Partying hard may not be on the agenda, but unlike the other two, Cumming does love to let loose and dance. “I like when you dance randomly,” Kivlen tells her before turning to me. “Have you ever read David Byrne’s book How Music Works? The first chapter is about how music develops from its environment. I’ve seen Julia dance to the sound of construction—Julia dances to her environment. The traffic on 1st Avenue? That’s a party for her.” Cumming laughs.

This year will be an endless nomadic jaunt, and it’s an opportunity they relish. They recognize that rock ‘n’ roll isn’t mainstream anymore, and their record isn’t going to shift anywhere near the ballpark of Taylor Swift-sized units. In a somewhat un-rock ‘n’ roll manner, they realize that applying themselves is vital to Sunflower Bean’s success, but also that the experience as it unfolds is theirs to embrace.

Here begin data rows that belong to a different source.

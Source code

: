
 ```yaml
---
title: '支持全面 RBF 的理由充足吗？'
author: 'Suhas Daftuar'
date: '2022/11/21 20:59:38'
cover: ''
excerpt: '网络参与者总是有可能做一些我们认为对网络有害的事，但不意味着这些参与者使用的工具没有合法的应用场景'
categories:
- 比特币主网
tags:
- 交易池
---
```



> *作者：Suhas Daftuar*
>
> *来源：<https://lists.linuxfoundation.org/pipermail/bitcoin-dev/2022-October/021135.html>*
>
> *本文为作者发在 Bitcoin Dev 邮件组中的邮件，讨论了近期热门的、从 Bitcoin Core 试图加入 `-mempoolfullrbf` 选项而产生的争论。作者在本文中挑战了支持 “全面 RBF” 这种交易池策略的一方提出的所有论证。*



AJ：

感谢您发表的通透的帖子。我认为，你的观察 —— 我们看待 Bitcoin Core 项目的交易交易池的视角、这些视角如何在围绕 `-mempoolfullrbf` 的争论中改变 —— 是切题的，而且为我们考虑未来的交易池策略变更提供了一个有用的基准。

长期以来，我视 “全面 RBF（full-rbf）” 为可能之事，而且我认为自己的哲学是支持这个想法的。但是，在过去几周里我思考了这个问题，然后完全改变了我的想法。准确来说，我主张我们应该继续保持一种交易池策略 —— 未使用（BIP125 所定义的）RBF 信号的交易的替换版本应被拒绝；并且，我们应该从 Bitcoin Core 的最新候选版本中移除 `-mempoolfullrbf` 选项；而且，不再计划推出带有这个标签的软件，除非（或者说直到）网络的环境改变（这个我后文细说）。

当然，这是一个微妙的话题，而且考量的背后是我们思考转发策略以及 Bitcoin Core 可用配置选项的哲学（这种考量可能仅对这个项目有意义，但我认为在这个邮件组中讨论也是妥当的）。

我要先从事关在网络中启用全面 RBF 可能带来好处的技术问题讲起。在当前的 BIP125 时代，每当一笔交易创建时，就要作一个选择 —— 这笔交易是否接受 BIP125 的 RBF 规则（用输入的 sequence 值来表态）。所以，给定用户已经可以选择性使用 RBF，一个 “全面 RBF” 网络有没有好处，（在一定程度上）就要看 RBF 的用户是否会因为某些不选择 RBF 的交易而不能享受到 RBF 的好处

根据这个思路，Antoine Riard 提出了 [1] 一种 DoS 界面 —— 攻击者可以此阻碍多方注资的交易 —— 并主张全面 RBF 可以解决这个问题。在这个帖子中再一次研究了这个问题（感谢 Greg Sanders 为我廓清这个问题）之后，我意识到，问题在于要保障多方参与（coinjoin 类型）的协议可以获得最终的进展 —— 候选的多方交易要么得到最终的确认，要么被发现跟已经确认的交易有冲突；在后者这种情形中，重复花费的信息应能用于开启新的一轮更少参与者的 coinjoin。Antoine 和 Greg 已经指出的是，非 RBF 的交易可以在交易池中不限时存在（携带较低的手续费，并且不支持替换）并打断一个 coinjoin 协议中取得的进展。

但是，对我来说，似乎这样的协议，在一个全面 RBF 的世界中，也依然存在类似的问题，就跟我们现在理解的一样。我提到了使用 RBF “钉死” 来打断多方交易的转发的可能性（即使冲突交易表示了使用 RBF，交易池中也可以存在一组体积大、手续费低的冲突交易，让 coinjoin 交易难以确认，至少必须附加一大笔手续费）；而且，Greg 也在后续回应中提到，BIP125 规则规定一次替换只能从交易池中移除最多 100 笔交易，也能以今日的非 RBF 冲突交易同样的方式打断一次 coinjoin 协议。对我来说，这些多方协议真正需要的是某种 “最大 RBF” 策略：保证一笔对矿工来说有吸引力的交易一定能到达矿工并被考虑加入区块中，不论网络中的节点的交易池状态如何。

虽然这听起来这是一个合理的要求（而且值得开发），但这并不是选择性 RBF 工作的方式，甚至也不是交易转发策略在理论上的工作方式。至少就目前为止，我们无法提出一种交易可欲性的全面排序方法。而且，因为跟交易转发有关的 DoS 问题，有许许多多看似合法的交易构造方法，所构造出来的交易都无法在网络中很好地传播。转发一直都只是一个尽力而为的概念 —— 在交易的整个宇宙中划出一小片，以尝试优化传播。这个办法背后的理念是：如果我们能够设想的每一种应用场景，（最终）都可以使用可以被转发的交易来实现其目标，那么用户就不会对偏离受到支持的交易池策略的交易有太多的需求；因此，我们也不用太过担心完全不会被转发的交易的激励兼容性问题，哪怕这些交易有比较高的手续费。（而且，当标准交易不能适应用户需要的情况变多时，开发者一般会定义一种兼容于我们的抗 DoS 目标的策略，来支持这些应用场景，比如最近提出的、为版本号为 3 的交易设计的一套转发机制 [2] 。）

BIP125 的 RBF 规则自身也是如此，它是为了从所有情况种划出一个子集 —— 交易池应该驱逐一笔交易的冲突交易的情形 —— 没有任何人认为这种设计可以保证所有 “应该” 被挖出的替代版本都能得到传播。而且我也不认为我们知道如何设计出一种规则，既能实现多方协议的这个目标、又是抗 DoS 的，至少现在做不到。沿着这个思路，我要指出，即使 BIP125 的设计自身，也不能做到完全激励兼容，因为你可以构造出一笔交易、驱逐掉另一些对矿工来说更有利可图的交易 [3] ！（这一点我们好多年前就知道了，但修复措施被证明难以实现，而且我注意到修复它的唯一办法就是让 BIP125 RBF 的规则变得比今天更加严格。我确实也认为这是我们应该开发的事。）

“We’re goal-oriented people, like we want to get things done,” says Kivlen, suddenly sounding rather serious. “If I have a day where I sit around at my house and I don’t have to do anything, it’s the worst feeling in the world, you know? Not accomplishing something. And there’s just something romantic about you and your best friends driving across a desert for 500 miles. And, yeah, it’s life. It’s good.”